= Beginning of Section =

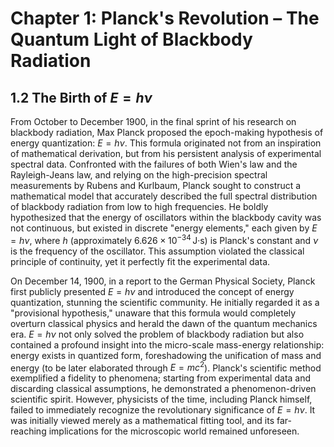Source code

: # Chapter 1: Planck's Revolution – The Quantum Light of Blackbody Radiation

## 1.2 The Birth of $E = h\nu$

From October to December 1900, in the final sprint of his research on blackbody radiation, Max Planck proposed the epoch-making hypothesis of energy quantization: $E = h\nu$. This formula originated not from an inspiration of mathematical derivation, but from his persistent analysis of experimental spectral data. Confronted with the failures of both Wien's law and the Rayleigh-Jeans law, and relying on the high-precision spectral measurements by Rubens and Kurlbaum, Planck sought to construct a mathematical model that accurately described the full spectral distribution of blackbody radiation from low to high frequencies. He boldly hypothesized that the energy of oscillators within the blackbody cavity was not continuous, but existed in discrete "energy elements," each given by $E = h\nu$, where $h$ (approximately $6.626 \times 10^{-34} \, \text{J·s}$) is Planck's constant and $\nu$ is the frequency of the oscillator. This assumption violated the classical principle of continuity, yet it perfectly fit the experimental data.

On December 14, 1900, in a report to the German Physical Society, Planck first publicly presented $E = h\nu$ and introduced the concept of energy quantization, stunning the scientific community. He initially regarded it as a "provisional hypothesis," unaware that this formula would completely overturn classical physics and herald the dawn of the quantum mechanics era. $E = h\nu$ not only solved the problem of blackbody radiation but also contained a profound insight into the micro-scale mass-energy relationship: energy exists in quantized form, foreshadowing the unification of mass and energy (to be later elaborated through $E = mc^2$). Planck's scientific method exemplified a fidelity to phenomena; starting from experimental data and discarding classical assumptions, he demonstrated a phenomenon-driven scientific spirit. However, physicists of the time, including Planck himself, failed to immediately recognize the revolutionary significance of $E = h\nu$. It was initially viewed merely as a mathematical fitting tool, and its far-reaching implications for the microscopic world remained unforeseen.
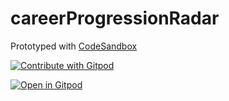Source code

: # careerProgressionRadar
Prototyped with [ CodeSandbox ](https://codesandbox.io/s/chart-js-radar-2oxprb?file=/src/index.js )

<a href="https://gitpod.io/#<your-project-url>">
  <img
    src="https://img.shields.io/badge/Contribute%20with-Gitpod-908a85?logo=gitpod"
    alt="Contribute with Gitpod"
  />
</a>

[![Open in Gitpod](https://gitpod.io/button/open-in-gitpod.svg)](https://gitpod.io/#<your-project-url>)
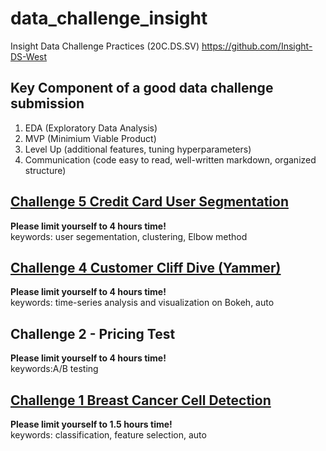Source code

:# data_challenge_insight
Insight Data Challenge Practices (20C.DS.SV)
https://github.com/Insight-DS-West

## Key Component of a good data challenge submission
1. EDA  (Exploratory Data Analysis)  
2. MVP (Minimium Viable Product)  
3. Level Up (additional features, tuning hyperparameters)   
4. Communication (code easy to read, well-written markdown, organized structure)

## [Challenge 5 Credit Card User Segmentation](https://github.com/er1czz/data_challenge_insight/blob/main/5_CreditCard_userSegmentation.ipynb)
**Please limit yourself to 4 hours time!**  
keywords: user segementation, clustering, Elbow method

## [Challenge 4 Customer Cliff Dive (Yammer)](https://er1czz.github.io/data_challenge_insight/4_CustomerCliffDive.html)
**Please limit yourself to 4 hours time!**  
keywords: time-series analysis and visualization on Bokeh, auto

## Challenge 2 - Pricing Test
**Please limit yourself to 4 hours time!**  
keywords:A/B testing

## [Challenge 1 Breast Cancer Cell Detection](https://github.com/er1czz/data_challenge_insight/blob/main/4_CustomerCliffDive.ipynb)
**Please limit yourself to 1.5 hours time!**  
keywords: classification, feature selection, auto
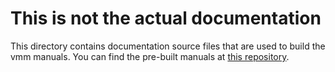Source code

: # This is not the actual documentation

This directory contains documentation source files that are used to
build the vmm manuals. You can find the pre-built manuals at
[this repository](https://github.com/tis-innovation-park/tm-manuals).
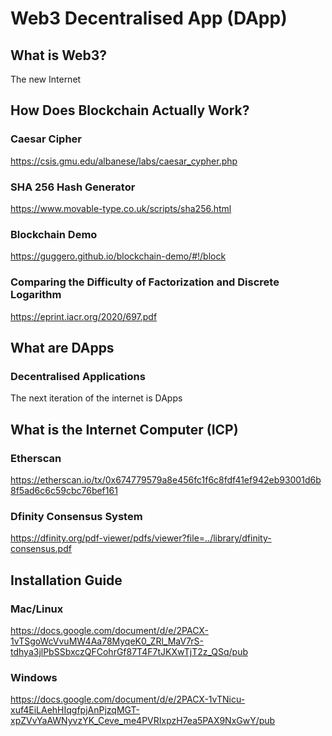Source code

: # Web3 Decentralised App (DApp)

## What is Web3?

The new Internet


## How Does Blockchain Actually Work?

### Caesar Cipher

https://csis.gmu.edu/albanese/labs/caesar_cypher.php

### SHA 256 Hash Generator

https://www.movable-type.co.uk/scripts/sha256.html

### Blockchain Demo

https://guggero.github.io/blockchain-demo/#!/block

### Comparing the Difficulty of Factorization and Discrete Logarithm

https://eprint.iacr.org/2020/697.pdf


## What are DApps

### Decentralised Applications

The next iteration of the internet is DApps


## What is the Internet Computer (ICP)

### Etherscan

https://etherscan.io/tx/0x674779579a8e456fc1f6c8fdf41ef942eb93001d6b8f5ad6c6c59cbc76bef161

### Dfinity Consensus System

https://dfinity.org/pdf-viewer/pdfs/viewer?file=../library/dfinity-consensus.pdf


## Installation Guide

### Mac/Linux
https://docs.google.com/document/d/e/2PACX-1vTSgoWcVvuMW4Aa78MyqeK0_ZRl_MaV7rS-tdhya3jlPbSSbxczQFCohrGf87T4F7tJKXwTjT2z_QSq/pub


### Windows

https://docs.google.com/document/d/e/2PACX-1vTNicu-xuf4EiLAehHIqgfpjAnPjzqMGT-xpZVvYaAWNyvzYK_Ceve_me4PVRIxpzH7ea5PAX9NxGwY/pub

= End of Section =

Transcribe the whole listing exactly. Pictures stay out of your copy.

Source code

: # Chapter 1: Planck's Revolution – The Quantum Light of Blackbody Radiation

## 1.2 The Birth of $E = h\nu$

From October to December 1900, in the final sprint of his research on blackbody radiation, Max Planck proposed the epoch-making hypothesis of energy quantization: $E = h\nu$. This formula originated not from an inspiration of mathematical derivation, but from his persistent analysis of experimental spectral data. Confronted with the failures of both Wien's law and the Rayleigh-Jeans law, and relying on the high-precision spectral measurements by Rubens and Kurlbaum, Planck sought to construct a mathematical model that accurately described the full spectral distribution of blackbody radiation from low to high frequencies. He boldly hypothesized that the energy of oscillators within the blackbody cavity was not continuous, but existed in discrete "energy elements," each given by $E = h\nu$, where $h$ (approximately $6.626 \times 10^{-34} \, \text{J·s}$) is Planck's constant and $\nu$ is the frequency of the oscillator. This assumption violated the classical principle of continuity, yet it perfectly fit the experimental data.

On December 14, 1900, in a report to the German Physical Society, Planck first publicly presented $E = h\nu$ and introduced the concept of energy quantization, stunning the scientific community. He initially regarded it as a "provisional hypothesis," unaware that this formula would completely overturn classical physics and herald the dawn of the quantum mechanics era. $E = h\nu$ not only solved the problem of blackbody radiation but also contained a profound insight into the micro-scale mass-energy relationship: energy exists in quantized form, foreshadowing the unification of mass and energy (to be later elaborated through $E = mc^2$). Planck's scientific method exemplified a fidelity to phenomena; starting from experimental data and discarding classical assumptions, he demonstrated a phenomenon-driven scientific spirit. However, physicists of the time, including Planck himself, failed to immediately recognize the revolutionary significance of $E = h\nu$. It was initially viewed merely as a mathematical fitting tool, and its far-reaching implications for the microscopic world remained unforeseen.
Source code

: # careerProgressionRadar
Prototyped with [ CodeSandbox ](https://codesandbox.io/s/chart-js-radar-2oxprb?file=/src/index.js )

<a href="https://gitpod.io/#<your-project-url>">
  <img
    src="https://img.shields.io/badge/Contribute%20with-Gitpod-908a85?logo=gitpod"
    alt="Contribute with Gitpod"
  />
</a>

[![Open in Gitpod](https://gitpod.io/button/open-in-gitpod.svg)](https://gitpod.io/#<your-project-url>)
Source code

:# data_challenge_insight
Insight Data Challenge Practices (20C.DS.SV)
https://github.com/Insight-DS-West

## Key Component of a good data challenge submission
1. EDA  (Exploratory Data Analysis)  
2. MVP (Minimium Viable Product)  
3. Level Up (additional features, tuning hyperparameters)   
4. Communication (code easy to read, well-written markdown, organized structure)

## [Challenge 5 Credit Card User Segmentation](https://github.com/er1czz/data_challenge_insight/blob/main/5_CreditCard_userSegmentation.ipynb)
**Please limit yourself to 4 hours time!**  
keywords: user segementation, clustering, Elbow method

## [Challenge 4 Customer Cliff Dive (Yammer)](https://er1czz.github.io/data_challenge_insight/4_CustomerCliffDive.html)
**Please limit yourself to 4 hours time!**  
keywords: time-series analysis and visualization on Bokeh, auto

## Challenge 2 - Pricing Test
**Please limit yourself to 4 hours time!**  
keywords:A/B testing

## [Challenge 1 Breast Cancer Cell Detection](https://github.com/er1czz/data_challenge_insight/blob/main/4_CustomerCliffDive.ipynb)
**Please limit yourself to 1.5 hours time!**  
keywords: classification, feature selection, auto
Source code

: # This is not the actual documentation

This directory contains documentation source files that are used to
build the vmm manuals. You can find the pre-built manuals at
[this repository](https://github.com/tis-innovation-park/tm-manuals).
Source code

: # Web3 Decentralised App (DApp)

## What is Web3?

The new Internet


## How Does Blockchain Actually Work?

### Caesar Cipher

https://csis.gmu.edu/albanese/labs/caesar_cypher.php

### SHA 256 Hash Generator

https://www.movable-type.co.uk/scripts/sha256.html

### Blockchain Demo

https://guggero.github.io/blockchain-demo/#!/block

### Comparing the Difficulty of Factorization and Discrete Logarithm

https://eprint.iacr.org/2020/697.pdf


## What are DApps

### Decentralised Applications

The next iteration of the internet is DApps


## What is the Internet Computer (ICP)

### Etherscan

https://etherscan.io/tx/0x674779579a8e456fc1f6c8fdf41ef942eb93001d6b8f5ad6c6c59cbc76bef161

### Dfinity Consensus System

https://dfinity.org/pdf-viewer/pdfs/viewer?file=../library/dfinity-consensus.pdf


## Installation Guide

### Mac/Linux
https://docs.google.com/document/d/e/2PACX-1vTSgoWcVvuMW4Aa78MyqeK0_ZRl_MaV7rS-tdhya3jlPbSSbxczQFCohrGf87T4F7tJKXwTjT2z_QSq/pub


### Windows

https://docs.google.com/document/d/e/2PACX-1vTNicu-xuf4EiLAehHIqgfpjAnPjzqMGT-xpZVvYaAWNyvzYK_Ceve_me4PVRIxpzH7ea5PAX9NxGwY/pub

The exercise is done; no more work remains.